Leora hoorde de rivier voordat ze hem zag. Het geluid van stromend water, brekend op en over rotsen, trok haar weg uit haar piekerende gedachten. Ze versnelde haar tempo en volgde het geluid naar de bosrand, waar de statige sparren plaatsmaakten voor een strook gras, het rijp glinsterend in de eerste stralen zonlicht die hun weg over de bergkam aan de andere kant van de vallei vonden. Haar eerste ingeving was om haar ogen te sluiten en de zon haar gezicht te laten verwarmen, maar het rationele deel van haar hersenen riep haar tot orde. Haar alertheid laten varen kon haar duur komen te staan. In plaats daarvan hield ze stil in de schaduw van de laatste, grote spar en nam ze een moment de tijd om haar blik langs de bosrand te laten gaan, zowel langs de bomen die zich links en rechts van haar uitstrekten, als langs het bos op de andere oever. Er was niets te zien.
Op het moment dat Leora uit de schaduw van de boom stapte, galmde een hard, schril geluid door het bos. Geschrokken sprong ze terug naar de vermeende veiligheid tussen de bomen. Haar hart ging tekeer in haar borstkas. Het duurde een paar seconden voor haar ogen de bron van het geluid hadden vastgesteld: een glimp bruingrijze vacht aan de andere kant van het water. Opgelucht blies ze haar adem uit – het was maar een marmot. Desondanks waren haar passen behoedzaam en vluchtig toen ze naar de rivier liep. Een marmot zou haar geen kwaad doen, maar wie weet wat het geluid van het dier allemaal aan zou trekken. Leora was niet van plan om lang genoeg rond te blijven hangen om daarachter te komen.
Ze knielde neer aan de waterkant, schoof haar mouwen een stukje omhoog en stak haar handen in het water. De handeling ontlokte een scherpe ademhaling aan haar lippen; het water was ijskoud. Hoewel haar vingers langzaam gevoelloos werden van de kou, bleef ze haar huid net zolang schrobben tot er geen enkel beetje bloed meer op te zien was, geen enkele zichtbare herinnering aan het teamlid dat ze had achter moeten laten.
Een nieuwe schreeuw van de marmot liet haar met een ruk opkijken. Had het dier nog een waarschuwing gegeven vanwege haar aanwezigheid of had het iets opgemerkt dat zij nog niet gezien had?
Voordat Leora een nieuwe zoektocht langs de bosrand kon doen, viel haar blik op een beweging boven de boomtoppen. Een dunne sliert rook kringelde omhoog vanuit het bos, danste enkele meters door de lucht voordat de wind er vat op kreeg.
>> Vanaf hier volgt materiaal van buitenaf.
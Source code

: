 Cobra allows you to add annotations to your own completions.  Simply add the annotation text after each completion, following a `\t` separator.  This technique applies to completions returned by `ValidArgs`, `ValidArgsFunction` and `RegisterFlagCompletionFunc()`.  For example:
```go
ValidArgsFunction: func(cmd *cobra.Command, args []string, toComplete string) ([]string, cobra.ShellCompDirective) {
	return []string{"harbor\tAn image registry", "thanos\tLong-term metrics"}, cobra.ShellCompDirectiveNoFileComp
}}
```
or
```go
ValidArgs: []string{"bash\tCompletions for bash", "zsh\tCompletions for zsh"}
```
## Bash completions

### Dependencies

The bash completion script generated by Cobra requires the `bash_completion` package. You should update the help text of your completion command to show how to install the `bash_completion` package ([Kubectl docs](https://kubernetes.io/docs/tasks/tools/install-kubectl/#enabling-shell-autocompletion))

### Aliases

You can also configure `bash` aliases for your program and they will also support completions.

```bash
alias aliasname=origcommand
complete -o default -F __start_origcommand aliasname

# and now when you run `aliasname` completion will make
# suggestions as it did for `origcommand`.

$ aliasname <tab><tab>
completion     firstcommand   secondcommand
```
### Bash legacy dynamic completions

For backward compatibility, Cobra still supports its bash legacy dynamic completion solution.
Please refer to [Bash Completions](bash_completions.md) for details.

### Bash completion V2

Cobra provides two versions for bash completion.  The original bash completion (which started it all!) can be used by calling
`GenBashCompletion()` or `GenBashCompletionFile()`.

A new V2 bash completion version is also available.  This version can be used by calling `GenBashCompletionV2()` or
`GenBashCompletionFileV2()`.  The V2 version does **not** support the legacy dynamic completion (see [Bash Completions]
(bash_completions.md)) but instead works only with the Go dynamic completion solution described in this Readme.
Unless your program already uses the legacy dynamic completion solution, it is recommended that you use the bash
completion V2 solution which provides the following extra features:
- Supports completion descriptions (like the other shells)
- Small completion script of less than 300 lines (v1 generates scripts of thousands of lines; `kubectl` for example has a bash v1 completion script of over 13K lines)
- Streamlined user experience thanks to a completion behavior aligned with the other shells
Haar hart versnelde – dit keer niet van de schrik, maar vanwege de vonkjes hoop die ontvlamden in haar lichaam. Rook betekende vuur, vuur betekende mensen. Misschien had de rest van het team zich ook schuilgehouden in dit bos.
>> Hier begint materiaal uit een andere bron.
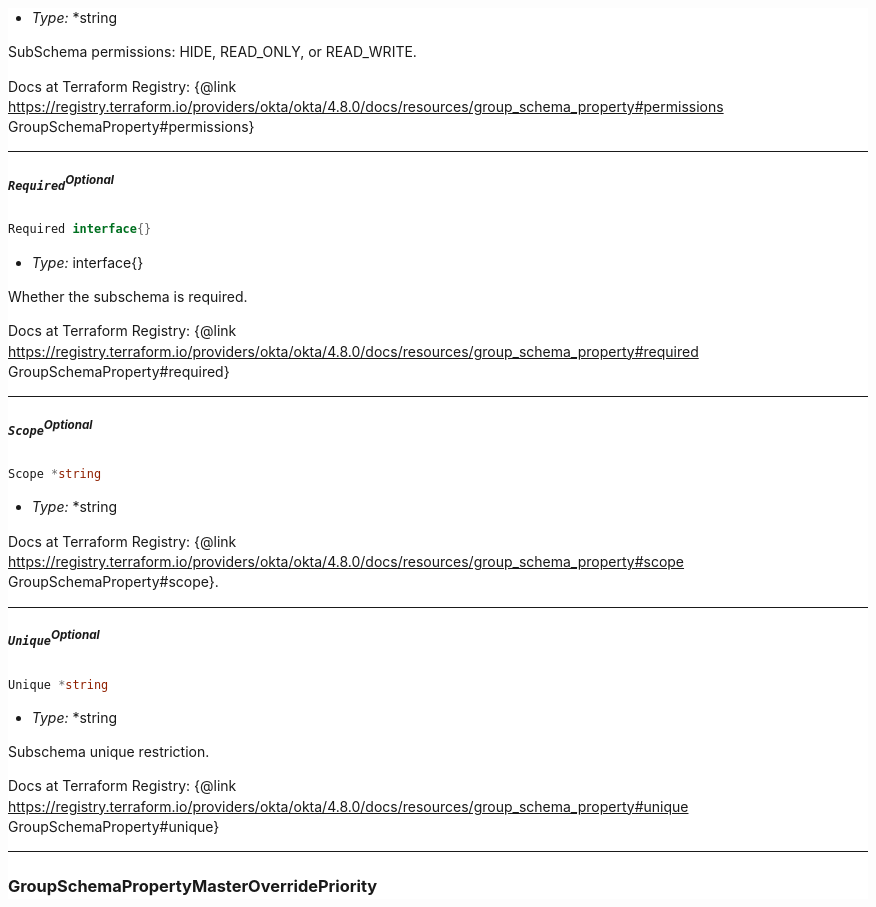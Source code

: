- *Type:* *string

SubSchema permissions: HIDE, READ_ONLY, or READ_WRITE.

Docs at Terraform Registry: {@link https://registry.terraform.io/providers/okta/okta/4.8.0/docs/resources/group_schema_property#permissions GroupSchemaProperty#permissions}

---

##### `Required`<sup>Optional</sup> <a name="Required" id="@cdktf/provider-okta.groupSchemaProperty.GroupSchemaPropertyConfig.property.required"></a>

```go
Required interface{}
```

- *Type:* interface{}

Whether the subschema is required.

Docs at Terraform Registry: {@link https://registry.terraform.io/providers/okta/okta/4.8.0/docs/resources/group_schema_property#required GroupSchemaProperty#required}

---

##### `Scope`<sup>Optional</sup> <a name="Scope" id="@cdktf/provider-okta.groupSchemaProperty.GroupSchemaPropertyConfig.property.scope"></a>

```go
Scope *string
```

- *Type:* *string

Docs at Terraform Registry: {@link https://registry.terraform.io/providers/okta/okta/4.8.0/docs/resources/group_schema_property#scope GroupSchemaProperty#scope}.

---

##### `Unique`<sup>Optional</sup> <a name="Unique" id="@cdktf/provider-okta.groupSchemaProperty.GroupSchemaPropertyConfig.property.unique"></a>

```go
Unique *string
```

- *Type:* *string

Subschema unique restriction.

Docs at Terraform Registry: {@link https://registry.terraform.io/providers/okta/okta/4.8.0/docs/resources/group_schema_property#unique GroupSchemaProperty#unique}

---

### GroupSchemaPropertyMasterOverridePriority <a name="GroupSchemaPropertyMasterOverridePriority" id="@cdktf/provider-okta.groupSchemaProperty.GroupSchemaPropertyMasterOverridePriority"></a>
Haastig krabbelde Leora overeind van de grond. Ze veegde haar natte handen af aan haar broek, waarna ze in de richting van de sliert rook liep. Toen ze de plek naderde, nam ze voor de zekerheid haar boog en een enkele pijl in haar handen.
De rivier dwong haar in een laatste bocht langs de bosrand voor de bron van de rook in zicht kwam. Direct zakten haar schouders een stukje naar beneden. Er was niemand te zien. Dat er nog rook van het gedoofde kampvuur afkwam, echter, betekende dat wie hier ook was geweest, niet lang geleden was vertrokken.